Jason clasped his shoulder. “I have your number?” Stiles nodded. “Stay in town if you want. I’ll make sure you’re on the call list with your friends’ parents, okay?” Stiles nodded again. Jason shook his shoulder in a friendly clasp and retreated back to the other side of the station. Now that Stiles had a moment to watch, he could see that they had maps laid out on the tables. They were obviously planning their day’s search.

Then why were Scott and Kira still missing?

Stiles walked back outside, and swallowed, allowing himself a few shallow breaths. The parking lot seemed to stretch and waver and he fought off a panic attack. He reached his car, and sat staring out of his windshield at the boarded up building across the street. He should find a motel or inn, get a little sleep and wait for a call from Jason, or the lady at the phones. Exhaustion was pressing on the inside of his temples, blurring his sight. There should be somewhere to stay close by. Stiles started the Jeep and drove back towards the hiking supplies outlet he’d seen down the street.

Bigfoot Outlet. Stiles almost smiled. It was like most of the buildings he’d seen in Happy Camp: low, wider than it was long, with white metal siding and a steel roof. Inside, the store was militant in its organization. Metal racks were drilled into bare concrete floors stacked and filled with survival supplies. Stiles wandered the empty store, unwilling to admit that he had no idea what he should be looking for. He pulled items at random as he recognized them and thought of situations in which they could possibly be necessary. He put back the second can of bear mace after some deliberation. If that many bears attacked him, he would be dealing with some deeper issues.
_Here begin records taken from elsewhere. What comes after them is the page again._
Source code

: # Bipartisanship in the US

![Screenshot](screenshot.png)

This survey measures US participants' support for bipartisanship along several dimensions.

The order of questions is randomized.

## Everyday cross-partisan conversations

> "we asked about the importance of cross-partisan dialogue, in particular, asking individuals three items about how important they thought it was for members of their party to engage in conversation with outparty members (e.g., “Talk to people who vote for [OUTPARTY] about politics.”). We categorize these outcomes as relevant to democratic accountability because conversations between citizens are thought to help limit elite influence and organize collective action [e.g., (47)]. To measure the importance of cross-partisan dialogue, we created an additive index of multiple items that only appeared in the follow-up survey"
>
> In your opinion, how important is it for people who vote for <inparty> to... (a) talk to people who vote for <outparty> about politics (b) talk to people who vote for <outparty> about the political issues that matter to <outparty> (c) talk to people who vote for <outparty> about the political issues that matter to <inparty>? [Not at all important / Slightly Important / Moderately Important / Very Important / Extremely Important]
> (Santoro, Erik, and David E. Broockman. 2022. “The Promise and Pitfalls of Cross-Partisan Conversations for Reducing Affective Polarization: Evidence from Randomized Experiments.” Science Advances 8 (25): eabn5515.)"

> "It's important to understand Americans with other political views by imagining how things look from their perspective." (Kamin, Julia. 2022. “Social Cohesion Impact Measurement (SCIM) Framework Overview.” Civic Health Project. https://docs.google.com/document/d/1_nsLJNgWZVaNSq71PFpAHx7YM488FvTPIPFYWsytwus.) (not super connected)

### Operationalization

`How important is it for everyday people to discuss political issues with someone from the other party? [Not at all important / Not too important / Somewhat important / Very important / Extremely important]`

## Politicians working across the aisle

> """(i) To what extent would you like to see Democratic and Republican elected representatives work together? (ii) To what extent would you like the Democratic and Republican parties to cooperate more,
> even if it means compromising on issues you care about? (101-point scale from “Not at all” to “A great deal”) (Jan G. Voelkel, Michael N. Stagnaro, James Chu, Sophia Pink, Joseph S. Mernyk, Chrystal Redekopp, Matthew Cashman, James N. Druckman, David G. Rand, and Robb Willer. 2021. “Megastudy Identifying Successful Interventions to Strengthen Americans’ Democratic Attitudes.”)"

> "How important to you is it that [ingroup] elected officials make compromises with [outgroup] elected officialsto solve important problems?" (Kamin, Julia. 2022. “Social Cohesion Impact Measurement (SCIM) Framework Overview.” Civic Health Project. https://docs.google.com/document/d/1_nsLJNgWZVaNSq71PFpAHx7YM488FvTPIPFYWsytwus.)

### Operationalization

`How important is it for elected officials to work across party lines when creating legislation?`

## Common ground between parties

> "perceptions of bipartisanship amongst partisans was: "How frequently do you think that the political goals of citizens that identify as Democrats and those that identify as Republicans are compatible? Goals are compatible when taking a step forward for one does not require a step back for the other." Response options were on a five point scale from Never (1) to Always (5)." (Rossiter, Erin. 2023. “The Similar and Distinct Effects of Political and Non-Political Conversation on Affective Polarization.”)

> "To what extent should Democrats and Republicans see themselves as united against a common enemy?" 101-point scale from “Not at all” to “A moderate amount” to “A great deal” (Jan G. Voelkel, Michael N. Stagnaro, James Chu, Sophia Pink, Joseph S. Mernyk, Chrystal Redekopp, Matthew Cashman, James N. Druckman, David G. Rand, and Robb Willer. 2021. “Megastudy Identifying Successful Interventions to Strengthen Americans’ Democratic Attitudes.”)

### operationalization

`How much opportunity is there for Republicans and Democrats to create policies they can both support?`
Dragging his final choices up to the counter in the center of the store took two trips and a bit of wild balancing. Stiles finally got everything piled onto the counter. It was only then that he was finally met by what he assumed was an employee. He had to guess. There was no greeting. Not even any eye contact before he started to pull Stiles’ purchases towards him, typing them into a dated till computer. He was… well, _really_ good-looking, if Stiles was to be honest, which he usually was in his own head (often despite his best efforts to the contrary). Stiles supposed the untamed scruff and simple, worn sweater and jeans were common enough. It fit the mountain-man look Stiles expected this far into the wilds of northern California. Plus, it all suited him. The dark hair emphasized skin tone, the stubble framed stupidly perfect bone structure, and his muscled frame showed through the worn fabric of his shirt.

Stiles shook himself out of it. At least he was being so studiously ignored that his staring and (probably) drooling went unnoticed. He pulled out the itinerary Scott had left him, unwrinkling it and setting it on the counter. “If I were going to follow this plan, where would I start off?” he asked.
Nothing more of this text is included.